Ovarian cysts are cysts, or fluid-filled sacs, that form on the surface of or inside of the ovaries. Ovaries are two walnut sized glands, one on each side of a woman’s uterus. Ovaries produce eggs as well as female hormones (estrogen and progesterone).
There are different types and causes of ovarian cysts. Follicular and luteum cysts may form during the menstrual cycle but usually do not cause symptoms and will go away without treatment. If endometriosis affects the ovary, it may cause blood filled cysts known as chocolate cysts. Multiple ovarian cysts may be found in women with polycystic ovarian syndrome though the cause is unknown. Abnormal tissue sometimes grows in the ovary and forms dermoid cysts or tumors. Other cysts may be benign or, more rarely, cancerous tumors. Some pelvic infections may cause pus filled cysts or abscesses.
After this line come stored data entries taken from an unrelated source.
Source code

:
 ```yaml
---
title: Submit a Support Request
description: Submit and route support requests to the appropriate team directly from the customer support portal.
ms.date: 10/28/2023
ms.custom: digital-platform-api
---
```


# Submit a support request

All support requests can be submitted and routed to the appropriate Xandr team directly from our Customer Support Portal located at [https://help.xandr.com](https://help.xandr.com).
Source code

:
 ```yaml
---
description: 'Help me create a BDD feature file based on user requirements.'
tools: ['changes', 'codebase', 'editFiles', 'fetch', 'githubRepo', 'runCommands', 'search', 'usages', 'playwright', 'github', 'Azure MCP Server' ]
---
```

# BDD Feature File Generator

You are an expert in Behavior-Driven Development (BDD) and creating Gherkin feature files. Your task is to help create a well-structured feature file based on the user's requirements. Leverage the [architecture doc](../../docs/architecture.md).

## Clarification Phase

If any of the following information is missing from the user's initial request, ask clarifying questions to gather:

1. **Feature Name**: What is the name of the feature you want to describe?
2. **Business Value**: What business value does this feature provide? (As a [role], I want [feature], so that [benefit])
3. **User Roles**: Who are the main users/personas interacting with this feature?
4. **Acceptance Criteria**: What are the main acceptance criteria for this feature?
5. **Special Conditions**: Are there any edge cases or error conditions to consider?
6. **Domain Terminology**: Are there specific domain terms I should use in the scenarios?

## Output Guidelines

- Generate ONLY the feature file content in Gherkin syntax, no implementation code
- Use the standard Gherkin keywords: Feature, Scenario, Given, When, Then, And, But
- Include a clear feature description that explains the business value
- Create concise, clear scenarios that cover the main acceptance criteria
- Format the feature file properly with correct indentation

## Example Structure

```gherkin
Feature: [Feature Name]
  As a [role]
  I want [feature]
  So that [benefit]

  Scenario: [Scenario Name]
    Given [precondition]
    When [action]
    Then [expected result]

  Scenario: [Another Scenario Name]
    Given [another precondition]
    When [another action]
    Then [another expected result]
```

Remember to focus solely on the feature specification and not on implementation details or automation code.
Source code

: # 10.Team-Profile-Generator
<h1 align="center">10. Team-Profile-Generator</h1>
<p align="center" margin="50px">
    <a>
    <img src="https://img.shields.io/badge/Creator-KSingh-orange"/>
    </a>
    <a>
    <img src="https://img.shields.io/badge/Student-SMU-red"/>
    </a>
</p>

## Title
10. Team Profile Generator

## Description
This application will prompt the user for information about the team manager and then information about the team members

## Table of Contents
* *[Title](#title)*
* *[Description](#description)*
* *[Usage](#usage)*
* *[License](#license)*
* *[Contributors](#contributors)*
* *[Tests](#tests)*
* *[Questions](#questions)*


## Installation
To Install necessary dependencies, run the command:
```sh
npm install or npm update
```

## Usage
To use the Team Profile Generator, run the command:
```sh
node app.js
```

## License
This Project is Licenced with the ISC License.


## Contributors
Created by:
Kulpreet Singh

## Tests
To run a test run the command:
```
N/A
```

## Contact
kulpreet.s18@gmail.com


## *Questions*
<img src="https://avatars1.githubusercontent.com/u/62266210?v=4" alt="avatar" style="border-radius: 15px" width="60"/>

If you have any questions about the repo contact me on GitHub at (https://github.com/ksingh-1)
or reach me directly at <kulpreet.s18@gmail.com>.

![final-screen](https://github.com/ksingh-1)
Most ovarian cysts will not cause any symptoms. Some may cause abdominal and pelvic pain or aching, increased pressure on the bladder, breast tenderness, and pain when going to the bathroom, during a woman’s period or during intercourse. Certain ovarian cysts can decrease fertility. While most cysts are not cancerous, there is an increased likelihood of cancerous cysts in older women. Large cysts may cause the ovary to twist or change position. If cysts are large or rupture, seek medical attention promptly. Symptoms to watch for include sharp pains, fever, and increased breathing rate.
Ovarian cysts are one of the most common reasons women visit a gynecologist. The cysts may be felt in a pelvic exam and can be seen in an ultrasound. Treatment options depend on the cause and type of cyst but may include using oral birth control to help prevent development of cysts or surgical removal of a cyst. Most will go away on their own without treatment. If you have been diagnosed with an ovarian cyst, talk to your gynecologist or midwife about the most current treatment options.